Like "Could You Would You," a great opener with strong guitar chords bearing what Miles Davis called "the Spanish tinge" and quite close to Berns' own Spanish Harlem musical proclivities as evidenced in Van's later work. There is a strong organ line that puts you in mind of the Band when they're wiring to be hot 'n' nasty, and Van sings the first line almost like Arthur Lee would, shifting later into a classic middle period (meaning circa "Brown Eyed Girl") Van Morrison vocal. The song is unmistakably Morrison penned, and proves that the utterly old fashioned romanticism of his recent music is not mere sentimental dreck (as some people, who seemingly will never forgive him for surviving those Astral Weeks will claim), but as true an expression of a sensitive and original sensibility as the darkness of "Mystic Eyes" and Weeks. Why, it almost sounds like he's saying "Janney, Janney, Janney, I love you!" at the end.

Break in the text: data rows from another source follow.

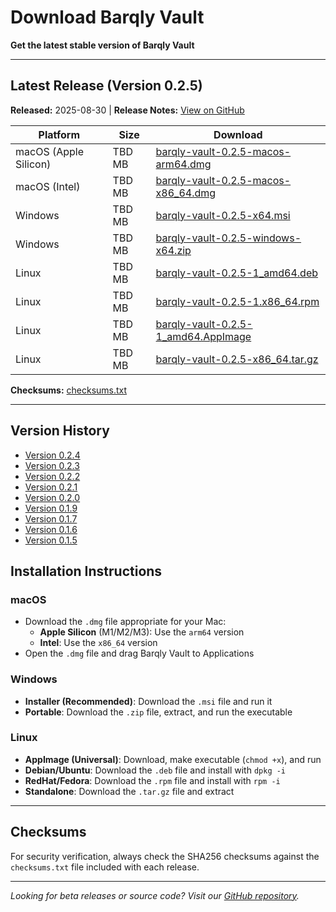 # Download Barqly Vault

**Get the latest stable version of Barqly Vault**

---

## Latest Release (Version 0.2.5)

**Released:** 2025-08-30 | **Release Notes:** [View on GitHub](https://github.com/Barqly/barqly-vault/releases/tag/v0.2.5)

| Platform | Size | Download |
|----------|------|----------|
| macOS (Apple Silicon) | TBD MB | [barqly-vault-0.2.5-macos-arm64.dmg](https://github.com/barqly/barqly-vault/releases/download/v0.2.5/barqly-vault-0.2.5-macos-arm64.dmg) |
| macOS (Intel) | TBD MB | [barqly-vault-0.2.5-macos-x86_64.dmg](https://github.com/barqly/barqly-vault/releases/download/v0.2.5/barqly-vault-0.2.5-macos-x86_64.dmg) |
| Windows | TBD MB | [barqly-vault-0.2.5-x64.msi](https://github.com/barqly/barqly-vault/releases/download/v0.2.5/barqly-vault-0.2.5-x64.msi) |
| Windows | TBD MB | [barqly-vault-0.2.5-windows-x64.zip](https://github.com/barqly/barqly-vault/releases/download/v0.2.5/barqly-vault-0.2.5-windows-x64.zip) |
| Linux | TBD MB | [barqly-vault-0.2.5-1_amd64.deb](https://github.com/barqly/barqly-vault/releases/download/v0.2.5/barqly-vault-0.2.5-1_amd64.deb) |
| Linux | TBD MB | [barqly-vault-0.2.5-1.x86_64.rpm](https://github.com/barqly/barqly-vault/releases/download/v0.2.5/barqly-vault-0.2.5-1.x86_64.rpm) |
| Linux | TBD MB | [barqly-vault-0.2.5-1_amd64.AppImage](https://github.com/barqly/barqly-vault/releases/download/v0.2.5/barqly-vault-0.2.5-1_amd64.AppImage) |
| Linux | TBD MB | [barqly-vault-0.2.5-x86_64.tar.gz](https://github.com/barqly/barqly-vault/releases/download/v0.2.5/barqly-vault-0.2.5-x86_64.tar.gz) |

**Checksums:** [checksums.txt](https://github.com/barqly/barqly-vault/releases/download/v0.2.5/checksums.txt)

---

## Version History

- [Version 0.2.4](https://github.com/Barqly/barqly-vault/releases/tag/v0.2.4)
- [Version 0.2.3](https://github.com/Barqly/barqly-vault/releases/tag/v0.2.3)
- [Version 0.2.2](https://github.com/Barqly/barqly-vault/releases/tag/v0.2.2)
- [Version 0.2.1](https://github.com/Barqly/barqly-vault/releases/tag/v0.2.1)
- [Version 0.2.0](https://github.com/Barqly/barqly-vault/releases/tag/v0.2.0)
- [Version 0.1.9](https://github.com/Barqly/barqly-vault/releases/tag/v0.1.9)
- [Version 0.1.7](https://github.com/Barqly/barqly-vault/releases/tag/v0.1.7)
- [Version 0.1.6](https://github.com/Barqly/barqly-vault/releases/tag/v0.1.6)
- [Version 0.1.5](https://github.com/Barqly/barqly-vault/releases/tag/v0.1.5)

## Installation Instructions

### macOS
- Download the `.dmg` file appropriate for your Mac:
  - **Apple Silicon** (M1/M2/M3): Use the `arm64` version
  - **Intel**: Use the `x86_64` version
- Open the `.dmg` file and drag Barqly Vault to Applications

### Windows
- **Installer (Recommended)**: Download the `.msi` file and run it
- **Portable**: Download the `.zip` file, extract, and run the executable

### Linux
- **AppImage (Universal)**: Download, make executable (`chmod +x`), and run
- **Debian/Ubuntu**: Download the `.deb` file and install with `dpkg -i`
- **RedHat/Fedora**: Download the `.rpm` file and install with `rpm -i`
- **Standalone**: Download the `.tar.gz` file and extract

---

## Checksums

For security verification, always check the SHA256 checksums against the `checksums.txt` file included with each release.

---

_Looking for beta releases or source code? Visit our [GitHub repository](https://github.com/barqly/barqly-vault)._

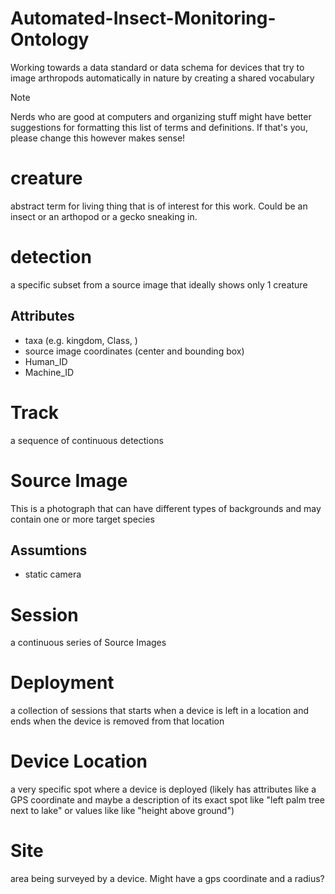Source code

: # Automated-Insect-Monitoring-Ontology
Working towards a data standard or data schema for devices that try to image arthropods automatically in nature by creating a shared vocabulary

> [!NOTE]  
> Nerds who are good at computers and organizing stuff might have better suggestions for formatting this list of terms and definitions. If that's you, please change this however makes sense!

# creature
abstract term for living thing that is of interest for this work. Could be an insect or an arthopod or a gecko sneaking in.

# detection
a specific subset from a source image that ideally shows only 1 creature
## Attributes
- taxa (e.g. kingdom, Class, )
- source image coordinates (center and bounding box)
- Human_ID
- Machine_ID

# Track
a sequence of continuous detections

# Source Image
This is a photograph that can have different types of backgrounds and may contain one or more target species
## Assumtions
- static camera

# Session
a continuous series of Source Images

# Deployment
a collection of sessions that starts when a device is left in a location and ends when the device is removed from that location

# Device Location 
a very specific spot where a device is deployed (likely has attributes like a GPS coordinate and maybe a description of its exact spot like "left palm tree next to lake" or values like like "height above ground")

# Site
area being surveyed by a device. Might have a gps coordinate and a radius?

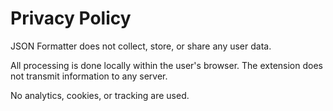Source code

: # Privacy Policy

JSON Formatter does not collect, store, or share any user data.

All processing is done locally within the user's browser. The extension does not transmit information to any server.

No analytics, cookies, or tracking are used.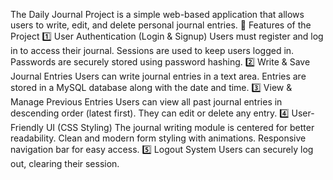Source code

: The Daily Journal Project is a simple web-based application that allows users to write, edit, and delete personal journal entries. 
🔹 Features of the Project
1️⃣ User Authentication (Login & Signup)
Users must register and log in to access their journal.
Sessions are used to keep users logged in.
Passwords are securely stored using password hashing.
2️⃣ Write & Save Journal Entries
Users can write journal entries in a text area.
Entries are stored in a MySQL database along with the date and time.
3️⃣ View & Manage Previous Entries
Users can view all past journal entries in descending order (latest first).
They can edit or delete any entry.
4️⃣ User-Friendly UI (CSS Styling)
The journal writing module is centered for better readability.
Clean and modern form styling with animations.
Responsive navigation bar for easy access.
5️⃣ Logout System
Users can securely log out, clearing their session.
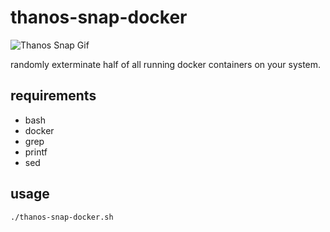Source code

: # thanos-snap-docker

![Thanos Snap Gif](https://media.tenor.com/images/8d7d2e757f934793bb4154cede8a4afa/tenor.gif)

randomly exterminate half of all running docker containers on your system.

## requirements

- bash
- docker
- grep
- printf
- sed

## usage

`./thanos-snap-docker.sh`
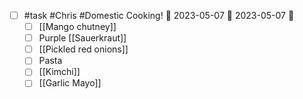 - [ ] #task #Chris #Domestic Cooking! 📅 2023-05-07 🛫 2023-05-07 🔽 
	- [ ] [[Mango chutney]]
	- [ ] Purple [[Sauerkraut]]
	- [ ] [[Pickled red onions]]
	- [ ] Pasta 
	- [ ] [[Kimchi]]
	- [ ] [[Garlic Mayo]]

"Something You Got" is a great Chris Kenner song popularized by Chuck Jackson, done here as a sort of mutated New Orleans R&B with a wondrously old fashioned vocal by Van. Followed by none other than "Turn On Your Lovelight," which is fun and tight=97to hear its familiarity is just like breathing the airs of home, which is more than can be said for some recent renditions. The thing that makes recorded (basically) bar band music work is when the natural excitement and the authority of the band are so strong as to cut through the banality and familiarity and keep your attention by the purity of that power. It's no easy trick, but Van and Them pull it off more than once in this album, and if I didn't want to make patrons of Good Rock mad I'd say how delighted I am at the proximity of the organ work here to that on the best records by stalwarts like the Kingsmen and Question Mark & the Mysterians.

"I Can Only Give You Everything," co authored by producer Scott, is a period piece of filler which ends up exciting enough to stand the test of time. Its fuzz guitar line is such a cliche it's become a classic (Hint: it wasn't recorded before "Satisfaction"), and the lyrics were gloriously rank enough to induce the Troggs to cover it. In fact, it's just about as close as Van Morrison ever got to true punk rock, with his vocal overtones of Jagger, Mark Lindsay of Paul Revere and the Raiders, and even a taste of Iggy Stooge.

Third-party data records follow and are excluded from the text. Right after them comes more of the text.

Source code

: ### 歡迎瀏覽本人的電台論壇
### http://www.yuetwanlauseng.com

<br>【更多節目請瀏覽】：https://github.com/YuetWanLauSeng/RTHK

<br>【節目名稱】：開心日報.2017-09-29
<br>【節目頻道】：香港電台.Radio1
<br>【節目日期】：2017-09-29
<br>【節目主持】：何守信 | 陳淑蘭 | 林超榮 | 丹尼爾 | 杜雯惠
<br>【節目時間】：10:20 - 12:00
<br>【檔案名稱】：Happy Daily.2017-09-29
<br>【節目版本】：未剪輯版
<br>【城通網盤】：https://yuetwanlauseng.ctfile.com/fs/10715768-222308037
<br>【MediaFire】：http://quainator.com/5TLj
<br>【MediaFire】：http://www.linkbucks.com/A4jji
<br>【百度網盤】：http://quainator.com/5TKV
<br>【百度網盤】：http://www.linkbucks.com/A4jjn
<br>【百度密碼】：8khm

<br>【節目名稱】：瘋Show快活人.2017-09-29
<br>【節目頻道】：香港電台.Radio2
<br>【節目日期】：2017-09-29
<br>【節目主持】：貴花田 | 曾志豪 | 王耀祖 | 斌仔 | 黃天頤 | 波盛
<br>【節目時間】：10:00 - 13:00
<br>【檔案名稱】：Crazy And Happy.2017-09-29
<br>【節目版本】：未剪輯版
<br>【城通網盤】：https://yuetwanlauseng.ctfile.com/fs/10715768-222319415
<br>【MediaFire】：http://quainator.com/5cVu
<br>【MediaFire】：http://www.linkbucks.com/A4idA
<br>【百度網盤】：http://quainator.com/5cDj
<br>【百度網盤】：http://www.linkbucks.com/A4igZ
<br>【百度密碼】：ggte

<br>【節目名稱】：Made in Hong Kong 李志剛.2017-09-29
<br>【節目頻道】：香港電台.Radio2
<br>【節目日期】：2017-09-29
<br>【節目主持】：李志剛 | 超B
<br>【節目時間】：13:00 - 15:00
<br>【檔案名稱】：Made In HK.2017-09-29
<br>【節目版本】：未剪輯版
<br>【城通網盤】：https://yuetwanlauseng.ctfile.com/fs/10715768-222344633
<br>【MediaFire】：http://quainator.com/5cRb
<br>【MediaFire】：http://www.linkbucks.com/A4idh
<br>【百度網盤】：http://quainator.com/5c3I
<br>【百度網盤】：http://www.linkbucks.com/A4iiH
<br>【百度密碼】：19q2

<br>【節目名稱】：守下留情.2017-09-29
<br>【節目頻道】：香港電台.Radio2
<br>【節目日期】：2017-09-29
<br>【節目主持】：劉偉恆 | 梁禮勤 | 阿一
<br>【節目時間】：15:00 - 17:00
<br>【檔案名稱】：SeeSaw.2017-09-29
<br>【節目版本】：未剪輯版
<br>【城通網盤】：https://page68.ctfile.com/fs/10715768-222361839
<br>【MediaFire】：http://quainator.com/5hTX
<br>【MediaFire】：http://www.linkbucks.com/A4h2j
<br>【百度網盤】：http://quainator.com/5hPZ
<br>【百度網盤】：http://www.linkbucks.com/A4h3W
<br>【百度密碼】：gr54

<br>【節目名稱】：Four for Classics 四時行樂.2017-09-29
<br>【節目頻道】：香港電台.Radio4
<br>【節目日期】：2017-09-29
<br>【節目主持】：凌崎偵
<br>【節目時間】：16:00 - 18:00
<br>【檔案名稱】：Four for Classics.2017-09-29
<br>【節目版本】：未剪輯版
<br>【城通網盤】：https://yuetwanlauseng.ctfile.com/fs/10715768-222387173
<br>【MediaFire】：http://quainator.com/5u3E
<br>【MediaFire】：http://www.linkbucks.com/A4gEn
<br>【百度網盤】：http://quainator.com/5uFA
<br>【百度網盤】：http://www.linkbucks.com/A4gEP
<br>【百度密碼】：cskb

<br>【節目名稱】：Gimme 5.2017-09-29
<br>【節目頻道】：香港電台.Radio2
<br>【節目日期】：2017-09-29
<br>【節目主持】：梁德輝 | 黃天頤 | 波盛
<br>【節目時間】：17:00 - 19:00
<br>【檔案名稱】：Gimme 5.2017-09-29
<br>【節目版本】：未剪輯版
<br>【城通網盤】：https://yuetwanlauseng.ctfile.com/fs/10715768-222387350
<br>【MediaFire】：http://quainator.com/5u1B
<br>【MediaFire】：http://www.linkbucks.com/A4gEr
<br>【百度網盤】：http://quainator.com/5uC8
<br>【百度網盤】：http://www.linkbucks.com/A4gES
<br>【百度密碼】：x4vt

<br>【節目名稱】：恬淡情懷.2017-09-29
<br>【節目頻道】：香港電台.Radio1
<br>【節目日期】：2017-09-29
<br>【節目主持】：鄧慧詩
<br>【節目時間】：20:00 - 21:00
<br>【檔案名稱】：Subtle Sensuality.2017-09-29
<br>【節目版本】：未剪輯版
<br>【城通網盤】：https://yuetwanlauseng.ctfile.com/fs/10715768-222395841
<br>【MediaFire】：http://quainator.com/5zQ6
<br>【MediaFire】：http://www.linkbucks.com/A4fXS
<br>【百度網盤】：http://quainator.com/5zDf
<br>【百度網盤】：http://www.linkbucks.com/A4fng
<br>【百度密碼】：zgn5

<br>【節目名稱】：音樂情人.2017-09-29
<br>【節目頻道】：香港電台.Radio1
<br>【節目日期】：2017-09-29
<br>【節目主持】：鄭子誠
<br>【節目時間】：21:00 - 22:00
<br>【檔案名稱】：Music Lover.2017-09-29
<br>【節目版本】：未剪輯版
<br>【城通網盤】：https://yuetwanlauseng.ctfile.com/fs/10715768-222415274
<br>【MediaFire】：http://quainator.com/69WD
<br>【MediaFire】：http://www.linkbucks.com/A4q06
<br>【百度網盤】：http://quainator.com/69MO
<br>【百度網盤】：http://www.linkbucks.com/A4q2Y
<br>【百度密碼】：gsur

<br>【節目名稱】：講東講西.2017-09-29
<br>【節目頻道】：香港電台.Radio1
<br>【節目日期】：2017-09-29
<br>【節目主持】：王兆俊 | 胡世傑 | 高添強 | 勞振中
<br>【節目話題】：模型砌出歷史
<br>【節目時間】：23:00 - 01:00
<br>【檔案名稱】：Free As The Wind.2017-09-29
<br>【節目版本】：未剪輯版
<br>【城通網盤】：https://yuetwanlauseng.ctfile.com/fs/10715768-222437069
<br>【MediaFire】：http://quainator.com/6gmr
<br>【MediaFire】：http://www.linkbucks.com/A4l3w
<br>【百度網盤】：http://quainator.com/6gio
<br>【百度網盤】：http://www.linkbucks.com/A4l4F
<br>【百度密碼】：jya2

Followed by the perfect contrast of a prototype Van Morrison romantic ballad: "Fill me my cup/l'll drink your sparkling wine and tell you everything is fine until I see your sad eyes/Throw me a kiss across a crowded room some sunny windswept afternoon is none too soon for me to miss/My sad eyes/Ohh not bad, eyes/Uh, glad eyes/For you my sad eyes." The romanticism is lavish enough to verge on the stickiness and purple "poetry" of a Rod McKuen or Erich Segal, if not for Van's strong, rich delivery, his incredible way with words - "across a crowded room some sunny wind swept afternoon is none too soon" rolls off his tongue and around the rhythm like some of Dylan Thomas' more sonorous recorded cadences - and the traces of the other, darker side of this life he never left out. The poetic sense is all but Victorian, the wine could come from ancient Greek couplets or OMAR KHAYYAM (though it just spills in with his wine lyrics running through Blowin' Your Mind, the other Bang album, and just about everything on Warner Brothers - just as with sweet young things, when the man finds a subject that gladdens his heart he keeps returning to it - and who wouldn't), and the song itself is just one of the most polished early expressions of his vision of love and harmony as a state of innocence, even naivete. Van's work really does comprise songs of innocence and experience, innocence being the breeding ground for love and knowledge the mutable terrain where darkness creeps up quickly from behind and mugs you in the middle of your purest joys. Even in this song, the attraction is in the melancholy, and when he sings "Who are you and I to wonder why we do so?" the fatalism and sense of how little it is that things really do make sense is subtle but firm.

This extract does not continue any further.